Il congelamento degli attivi della Banca Centrale russa ha bloccato l'accesso della Russia a parte delle sue riserve in valuta estera. Secondo il ministro delle finanze russo si tratta di “circa la metà delle riserve che avevamo. Abbiamo un totale di circa 640 miliardi di dollari in riserve, circa 300 miliardi di dollari in riserve è ora in uno stato in cui non possiamo usarli", ha detto Siluanov in un'intervista al canale televisivo "Russia-1”. Il ministro ha anche ricordato però che "parte delle riserve di oro e di valuta estera della Russia sono in yuan, motivo per cui l'Occidente sta cercando di convincere la Cina a limitare anche l'accesso della Russia alla sua valuta”.

E qui si gioca forse la partita del definitivo orientamento della Russia verso i mercati asiatici nel prossimo futuro con tutte le promesse e i pericoli che ne conseguono.

 

All’interno il governo insiste che dopo qualche anno di difficoltà (e di recessione) le cose torneranno alla normalità per la vita dei comuni cittadini. “La crisi produce sempre nuovi stimoli e possibilità” ha sostenuto l’ineffabile portavoce del Cremlino Dmitry Peskov. Per ora la realtà però è dura. Proseguono le file ai bancomat per ritirare tutto il contante disponibile in rubli e ci si approvvigiona un po’ di tutto. Scaffali vuoti per il porridge di grano saraceno (piatto insostituibile della colazione russa) ma anche della farina, dello zucchero, della pasta con i prezzi più economici.
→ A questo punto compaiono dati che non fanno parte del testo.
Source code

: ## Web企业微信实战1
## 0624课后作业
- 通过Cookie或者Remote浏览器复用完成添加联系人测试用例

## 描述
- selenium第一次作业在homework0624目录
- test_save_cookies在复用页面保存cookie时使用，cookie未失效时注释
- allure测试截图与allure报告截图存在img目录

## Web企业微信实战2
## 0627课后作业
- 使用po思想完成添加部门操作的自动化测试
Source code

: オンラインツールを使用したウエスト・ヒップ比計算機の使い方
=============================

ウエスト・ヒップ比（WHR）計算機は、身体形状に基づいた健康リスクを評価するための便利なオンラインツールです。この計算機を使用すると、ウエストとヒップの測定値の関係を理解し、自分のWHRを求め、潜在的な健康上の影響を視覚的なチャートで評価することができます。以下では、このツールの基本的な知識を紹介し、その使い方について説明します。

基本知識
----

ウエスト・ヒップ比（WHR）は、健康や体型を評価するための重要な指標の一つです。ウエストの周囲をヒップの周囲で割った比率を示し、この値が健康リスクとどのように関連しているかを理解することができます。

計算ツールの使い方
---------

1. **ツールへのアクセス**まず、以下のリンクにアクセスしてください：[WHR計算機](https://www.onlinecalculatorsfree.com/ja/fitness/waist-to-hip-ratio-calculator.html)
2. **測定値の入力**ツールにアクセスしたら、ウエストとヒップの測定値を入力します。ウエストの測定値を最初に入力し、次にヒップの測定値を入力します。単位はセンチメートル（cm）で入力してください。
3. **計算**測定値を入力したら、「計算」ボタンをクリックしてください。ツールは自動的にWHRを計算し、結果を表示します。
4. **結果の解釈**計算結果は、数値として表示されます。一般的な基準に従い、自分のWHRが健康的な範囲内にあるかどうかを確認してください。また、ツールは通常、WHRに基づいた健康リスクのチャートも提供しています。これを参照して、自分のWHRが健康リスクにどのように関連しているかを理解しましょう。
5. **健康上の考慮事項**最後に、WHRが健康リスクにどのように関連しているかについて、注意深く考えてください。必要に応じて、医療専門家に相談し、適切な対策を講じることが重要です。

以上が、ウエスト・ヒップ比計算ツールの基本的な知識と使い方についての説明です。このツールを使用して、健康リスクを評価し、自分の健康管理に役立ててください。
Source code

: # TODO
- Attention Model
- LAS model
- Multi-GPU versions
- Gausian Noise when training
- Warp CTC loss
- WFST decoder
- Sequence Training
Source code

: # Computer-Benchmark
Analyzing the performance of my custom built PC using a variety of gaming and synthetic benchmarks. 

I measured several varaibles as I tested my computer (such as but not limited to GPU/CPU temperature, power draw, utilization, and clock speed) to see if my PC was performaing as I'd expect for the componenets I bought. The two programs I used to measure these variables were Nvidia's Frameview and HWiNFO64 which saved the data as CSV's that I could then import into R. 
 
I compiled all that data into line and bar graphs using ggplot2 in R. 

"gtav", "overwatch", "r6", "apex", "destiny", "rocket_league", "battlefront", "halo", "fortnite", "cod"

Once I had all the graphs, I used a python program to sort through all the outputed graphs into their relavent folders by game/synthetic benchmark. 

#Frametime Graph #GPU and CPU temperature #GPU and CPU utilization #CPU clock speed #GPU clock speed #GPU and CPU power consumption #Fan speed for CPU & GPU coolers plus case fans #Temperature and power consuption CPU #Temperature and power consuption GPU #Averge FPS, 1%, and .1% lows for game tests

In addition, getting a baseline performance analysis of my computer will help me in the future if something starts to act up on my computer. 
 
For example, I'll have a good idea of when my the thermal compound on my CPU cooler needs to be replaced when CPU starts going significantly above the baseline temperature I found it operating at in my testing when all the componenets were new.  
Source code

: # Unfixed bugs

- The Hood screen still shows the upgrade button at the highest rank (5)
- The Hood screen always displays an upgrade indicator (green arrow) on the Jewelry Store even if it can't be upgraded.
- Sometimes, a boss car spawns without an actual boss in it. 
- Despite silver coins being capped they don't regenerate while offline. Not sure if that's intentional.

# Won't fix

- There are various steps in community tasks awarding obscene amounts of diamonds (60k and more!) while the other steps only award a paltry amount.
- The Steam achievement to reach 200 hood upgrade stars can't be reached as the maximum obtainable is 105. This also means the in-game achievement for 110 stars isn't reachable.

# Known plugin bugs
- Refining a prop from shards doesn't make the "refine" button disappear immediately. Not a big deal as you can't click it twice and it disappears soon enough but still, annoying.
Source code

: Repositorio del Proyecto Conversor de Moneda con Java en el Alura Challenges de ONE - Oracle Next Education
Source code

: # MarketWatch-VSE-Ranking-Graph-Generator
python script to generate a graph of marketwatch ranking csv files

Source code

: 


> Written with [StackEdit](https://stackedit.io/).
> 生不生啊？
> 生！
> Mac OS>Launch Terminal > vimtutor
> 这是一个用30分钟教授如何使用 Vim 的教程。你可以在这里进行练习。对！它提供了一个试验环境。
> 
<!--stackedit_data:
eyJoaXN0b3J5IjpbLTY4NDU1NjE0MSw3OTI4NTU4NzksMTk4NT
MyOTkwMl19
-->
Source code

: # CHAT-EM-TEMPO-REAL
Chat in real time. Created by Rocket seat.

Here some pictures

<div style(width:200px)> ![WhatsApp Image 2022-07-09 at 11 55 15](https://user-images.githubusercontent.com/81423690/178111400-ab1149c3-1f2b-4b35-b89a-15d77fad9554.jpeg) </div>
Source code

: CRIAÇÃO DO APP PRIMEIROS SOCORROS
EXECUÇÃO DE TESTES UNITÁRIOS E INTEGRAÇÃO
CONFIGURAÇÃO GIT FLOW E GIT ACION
Secondo alcune stime i prodotti alimentari sono aumentati nell’ultima settimana dal “10% al 67%” e lunghe code anche per comprare medicinali, in buona parte prodotti all’estero. I grandi produttori come Bayer hanno rassicurato la clientela russa che tutti i preparati raggiungeranno regolarmente il mercato russo ma il pagamento dovrà avvenire ovviamente in “valuta forte”.

 

Rimane un mistero invece come la Russia potrà risolvere il problema – almeno a breve termine - dei pezzi di ricambio degli aeromobili ma anche delle automobili. Il sindaco di Mosca si è lasciato andare a ipotesi di scuola (le stampanti 3D) e si inizia a immaginare un possibile fiorente contrabbando e mercato nero, ma in realtà nessuno ancora sa bene come il problema sarà risolto.

Al Whisky scozzese e al vestitino di Armani si potrà anche rinunciare, meno ai trasporti.